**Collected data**
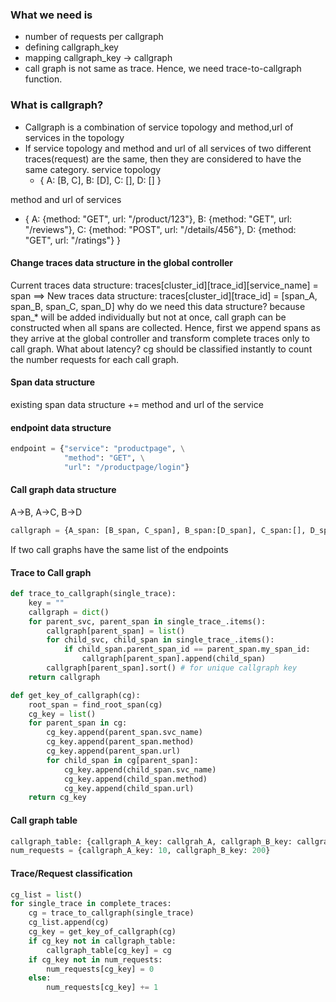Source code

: 
### What we need is 
- number of requests per callgraph
- defining callgraph_key
- mapping callgraph_key -> callgraph
- call graph is not same as trace. Hence, we need trace-to-callgraph function.


### What is callgraph?
- Callgraph is a combination of service topology and method,url of services in the topology
- If service topology and method and url of all services of two different traces(request) are the same, then they are considered to have the same category.
service topology
  - { A: [B, C], B: [D], C: [], D: [] }
      
method and url of services
  - { A: {method: "GET", url: "/product/123"}, B: {method: "GET", url: "/reviews"}, C: {method: "POST", url: "/details/456"}, D: {method: "GET", url: "/ratings"} }

#### Change traces data structure in the global controller
Current traces data structure:
    traces[cluster_id][trace_id][service_name] = span
==>
New traces data structure:
    traces[cluster_id][trace_id] = [span_A, span_B, span_C, span_D]
    why do we need this data structure?
    because span_* will be added individually but not at once,
    call graph can be constructed when all spans are collected.
    Hence, first we append spans as they arrive at the global controller and transform complete traces only to call graph.
    What about latency? cg should be classified instantly to count the number requests for each call graph.


#### Span data structure
existing span data structure += method and url of the service

#### endpoint data structure
```python
endpoint = {"service": "productpage", \
            "method": "GET", \
            "url": "/productpage/login"}
```

#### Call graph data structure
A->B, A->C, B->D
```python
callgraph = {A_span: [B_span, C_span], B_span:[D_span], C_span:[], D_span:[]}
```

If two call graphs have the same list of the endpoints

#### Trace to Call graph
```python
def trace_to_callgraph(single_trace):
    key = ""
    callgraph = dict()
    for parent_svc, parent_span in single_trace_.items():
        callgraph[parent_span] = list()
        for child_svc, child_span in single_trace_.items():
            if child_span.parent_span_id == parent_span.my_span_id:
                callgraph[parent_span].append(child_span)
        callgraph[parent_span].sort() # for unique callgraph key
    return callgraph

def get_key_of_callgraph(cg):
    root_span = find_root_span(cg)
    cg_key = list()
    for parent_span in cg:
        cg_key.append(parent_span.svc_name)
        cg_key.append(parent_span.method)
        cg_key.append(parent_span.url)
        for child_span in cg[parent_span]:
            cg_key.append(child_span.svc_name)
            cg_key.append(child_span.method)
            cg_key.append(child_span.url)
    return cg_key

```

#### Call graph table
```python
callgraph_table: {callgraph_A_key: callgrah_A, callgraph_B_key: callgrap_B}
num_requests = {callgraph_A_key: 10, callgraph_B_key: 200}
```

#### Trace/Request classification
```python
cg_list = list()
for single_trace in complete_traces:
    cg = trace_to_callgraph(single_trace)
    cg_list.append(cg)
    cg_key = get_key_of_callgraph(cg)
    if cg_key not in callgraph_table:
        callgraph_table[cg_key] = cg
    if cg_key not in num_requests:
        num_requests[cg_key] = 0
    else:
        num_requests[cg_key] += 1

```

**Try it**
Each line of the entries that contains the word "append" should be listed.

**Reply to the task**
    Hence, first we append spans as they arrive at the global controller and transform complete traces only to call graph.
                callgraph[parent_span].append(child_span)
        cg_key.append(parent_span.svc_name)
        cg_key.append(parent_span.method)
        cg_key.append(parent_span.url)
            cg_key.append(child_span.svc_name)
            cg_key.append(child_span.method)
            cg_key.append(child_span.url)
    cg_list.append(cg)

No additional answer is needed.